Our interview with John Garrett, the founder of Community Impact Newspaper in Pflugerville, Texas, gave us a new perspective on this debate. We should note, Community Impact focuses on straightforward, hyper-local journalism. Garrett admitted that it’s much easier to appear unbiased in a piece about a local store opening than in an article about Russia, and explained that his outlet isn’t in the business of being an investigative watchdog.
When it came to the broader media landscape, however, Garrett was vocal about his beliefs. After asking about the public’s misconceptions of journalists’ biases, Garrett stated that there may not actually be a misconception.
I don’t think there is a misconception. I think there needs to be more honest dialogue about our world views. You know. And I think that there’s a trust between a reader and a journalist even when our world views disagree when there’s fairness applied to a news piece.

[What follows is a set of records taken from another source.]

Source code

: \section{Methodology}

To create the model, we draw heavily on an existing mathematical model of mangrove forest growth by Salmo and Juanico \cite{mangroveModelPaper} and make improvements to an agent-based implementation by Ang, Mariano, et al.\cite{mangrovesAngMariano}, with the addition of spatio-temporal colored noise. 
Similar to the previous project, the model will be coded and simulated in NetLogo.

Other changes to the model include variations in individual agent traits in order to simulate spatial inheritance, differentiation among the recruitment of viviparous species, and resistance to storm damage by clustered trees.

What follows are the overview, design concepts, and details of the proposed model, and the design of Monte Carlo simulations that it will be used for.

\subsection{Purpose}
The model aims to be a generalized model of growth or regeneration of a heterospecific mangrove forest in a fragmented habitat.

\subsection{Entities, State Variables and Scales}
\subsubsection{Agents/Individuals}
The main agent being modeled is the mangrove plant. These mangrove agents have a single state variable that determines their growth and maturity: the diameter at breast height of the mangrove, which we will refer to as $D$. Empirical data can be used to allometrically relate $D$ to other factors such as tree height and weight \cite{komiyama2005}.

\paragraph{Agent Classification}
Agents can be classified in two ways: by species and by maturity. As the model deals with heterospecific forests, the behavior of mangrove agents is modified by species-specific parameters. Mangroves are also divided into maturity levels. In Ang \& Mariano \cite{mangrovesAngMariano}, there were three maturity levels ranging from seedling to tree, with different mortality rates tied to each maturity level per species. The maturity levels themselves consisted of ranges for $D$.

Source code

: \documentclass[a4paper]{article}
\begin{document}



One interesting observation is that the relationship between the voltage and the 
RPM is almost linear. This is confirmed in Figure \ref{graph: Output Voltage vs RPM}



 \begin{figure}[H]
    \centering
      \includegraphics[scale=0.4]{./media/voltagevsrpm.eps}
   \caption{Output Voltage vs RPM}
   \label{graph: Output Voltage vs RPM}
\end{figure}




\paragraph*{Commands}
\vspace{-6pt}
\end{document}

While many of the journalists we’ve spoken to have emphasized the importance of separating personal opinions from reported fact, Garrett challenged all journalists to be more honest about their biases. This idea goes against the widely held belief that mainstream reporters should go to great lengths to avoid appearing biased.
What I tell our reporters is I say like i have a world view and you have a world view. Let’s be honest about that, first.
What are the implications?
It almost feels like you’re being lied to. As a consumer of news, you’re being lied to when they’re not being honest about what perspective they’re coming from. I don’t think that Slate readers feel like they’re being lied to. The fake-ness that we see in some of those news segments, and print and digital and TV, that’s causing the conflict. Why can’t we just be a little more honest about our world view and present the news as facts to back up that world view, but also be open to other people’s world view?
When we spoke to Christina Cauterucci over at Slate, she affirmed Garrett’s belief that Slate readers know that they’re getting left-leaning coverage when they open up the site.
Garrett presents an interesting way to approach the problem, and we’re still trying to wrap our heads around how it could work in practice.
While writing this post, Rachel recounted a story in which she had read a column that she disagreed with, and later learned via Google that it was written by a writer with opposing political views. She expressed the desire to have known about the columnist’s viewpoint before reading the piece, and didn’t see why it would have hurt considering a column is supposed to be opinionated.
In response, Sammi asked, “Would you still have read the article if you knew it was coming from someone with an opposing point of view?”
Rachel: “Honestly, I don’t know.”
If publications decided to put disclosures underneath reporting bylines, the question remains if audiences would be able to remain unbiased in their reading.